During World War Two, ordinary citizens were encouraged to plant victory gardens, collect scrap metal and carpool to save fuel, always with the understanding that these measures would somehow contribute to victory. The propaganda of the time was heavy on the same ‘do your part’ messaging that we’ve seen during the COVID pandemic, giving meaning to people’s sacrifices by characterizing their efforts as a patriotic duty and a moral imperative — and by strongly implying that those who balked at those sacrifices were on the side of the bad guy. One of the most famous posters from the era shows a snappily-dressed man behind the wheel of a car, with a ghostly, familiar figure sporting a toothbrush mustache in the passenger seat.
‘When you ride ALONE,’ the poster warns, ‘you ride with Hitler!’
The moral and patriotic imperatives of our current moment are different. (A 2020 version of that same poster might read, ‘When you ride TOGETHER, you ride with Death!’) But they offer the same comforting assurance: that together, if we just try hard enough and follow the rules, we can beat this thing.
Therein lies the problem.
We cannot beat this thing.
The notion that we could literally stop the spread of COVID by locking down and vaccinating it out of existence was always a fantasy. As National Geographic recently noted, ‘only two diseases in recorded history that affect humans or other animals have ever been eradicated’. (Only one of these viruses, smallpox, was a danger to human beings; the other is a bovine disease.) Every other virus, from ebola to influenza to the bubonic plague, still exists among us; we’ve just learned to live with them, and to control them as best we can through inoculation, preventive measures, and treatment for those who get sick.
Until very recently, we lived with them relatively easily. Take the flu: every year, it ripples through the American population. And every year, people deal with it according to their own personal set of priorities and risk tolerances. Some are content to take their chances. Some get a flu shot to protect themselves or their loved ones. Some take additional precautions because they’re immunocompromised or otherwise at above-average risk. But every year, no matter what, tens of millions of Americans catch the flu. Some get very sick. Some die.
Yet we still don’t assign a moral element to the flu season — even though every person who dies from the flu caught it from somebody else. Nobody hisses through their teeth at the selfish irresponsibility of people who don’t upend their lives to avoid getting the flu; nobody tells you that you have an individual moral duty to stop the spread of endemic viruses, generally. Co-existing with other creatures is the price of admission for planet earth, and that includes the millions of microorganisms that have evolved over the course of millennia to survive by making us sick.

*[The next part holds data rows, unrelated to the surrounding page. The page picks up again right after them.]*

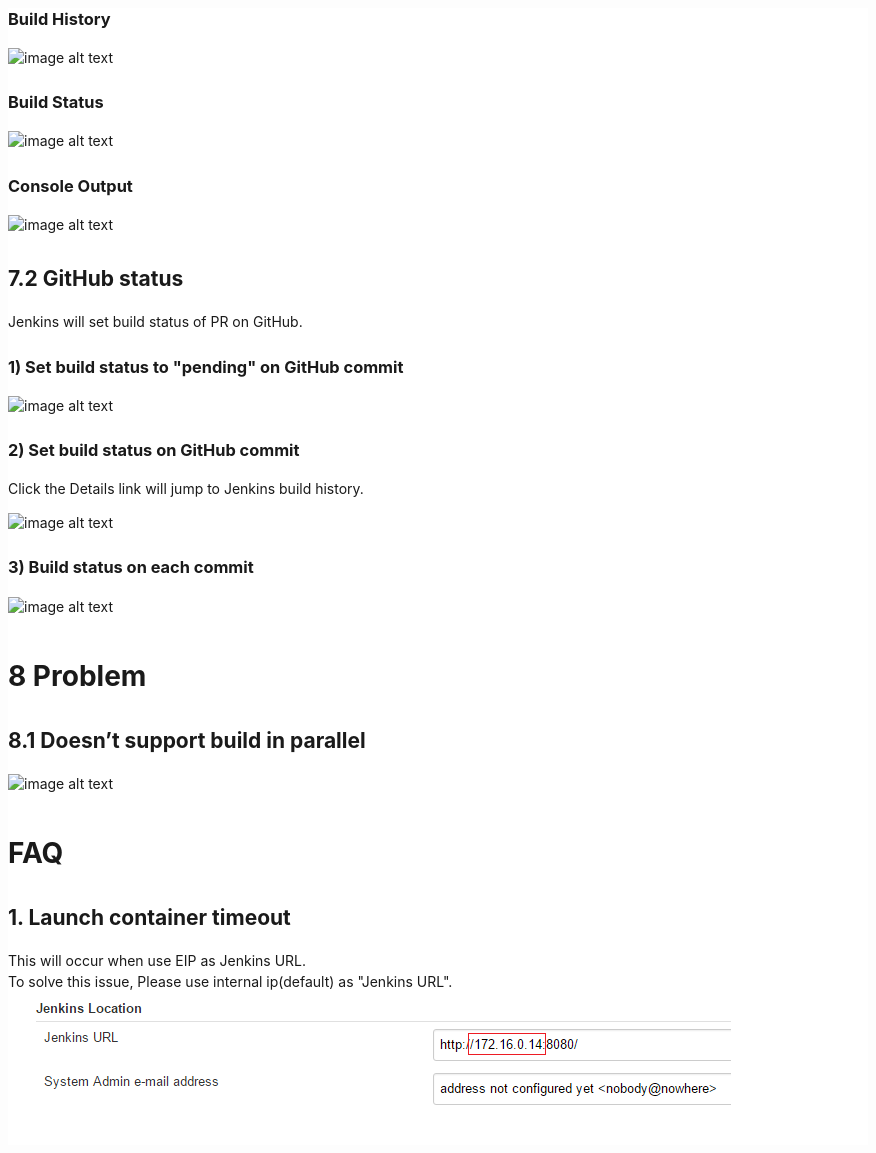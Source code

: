### Build History
![image alt text](images/build-result-history.png)

### Build Status
![image alt text](images/build-result-status.png)

### Console Output
![image alt text](images/build-result-console-output.png)

## 7.2 GitHub status

Jenkins will set build status of PR on GitHub.

### 1) Set build status to "pending" on GitHub commit
![image alt text](images/github-set-status-pending.png)

### 2) Set build status on GitHub commit

Click the Details link will jump to Jenkins build history.

![image alt text](images/github-set-status-result.png)

### 3) Build status on each commit

![image alt text](images/github-set-status-commit.png)

# 8 Problem

## 8.1 Doesn’t support build in parallel

![image alt text](images/problem-build-pending.png)


# FAQ

## 1. Launch container timeout

This will occur when use EIP as Jenkins URL.   
To solve this issue, Please use internal ip(default) as "Jenkins URL".  
![image alt text](images/faq1-jenkins-url.png)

But COVID — and more specifically, the messaging around it from our authority figures — changed how we conceive of our relationship with viruses. All those months of being told to mask up, stay home, and keep our distance have instilled in a fearful population the seductive illusion of control. We’ve been led to believe that if we just care enough and try really hard, we can stop getting sick and save lives. Suddenly, the only moral position is to do everything within your power to avoid illness, no matter how extreme, no matter how much it disrupts your life or hurts your livelihood, no matter the brutal costs it might exact elsewhere. And if you get sick anyway? This is somebody’s fault. Someone, somewhere, did this to you.
‘The fact is, if you get infected, even if you are without symptoms, you very well may infect another person who may be vulnerable,’ Anthony Fauci said on ABC last week. ‘So in essence, you are encroaching on their individual rights.’
This is the flip-side of the delusion that we can control our way to zero COVID: the specter of the noncompliant villain who’s keeping us from getting there. Those who dissent, who express skepticism, who want to question the rules instead of simply following them? They’re not just asking questions; they are ‘literally killing’ people.
This type of rhetoric may have been a morale-booster amid lockdowns, mask mandates, and the COVID death count banners that have become part of the permanent landscape on every mainstream cable news channel. But it’s hard to overstate how unwise it is to inject blame into the conversation about an airborne virus. The pandemic has already decimated our ability to assess and tolerate risk, as our public health authorities keep offering mixed messages on everything from masking to school openings to the effectiveness of the vaccine. But comments like Fauci’s do something worse, injecting a toxic, corrosive element into the heart of the social contract. A society in which people fear and mistrust each other is a society that cannot function. This is what we risk.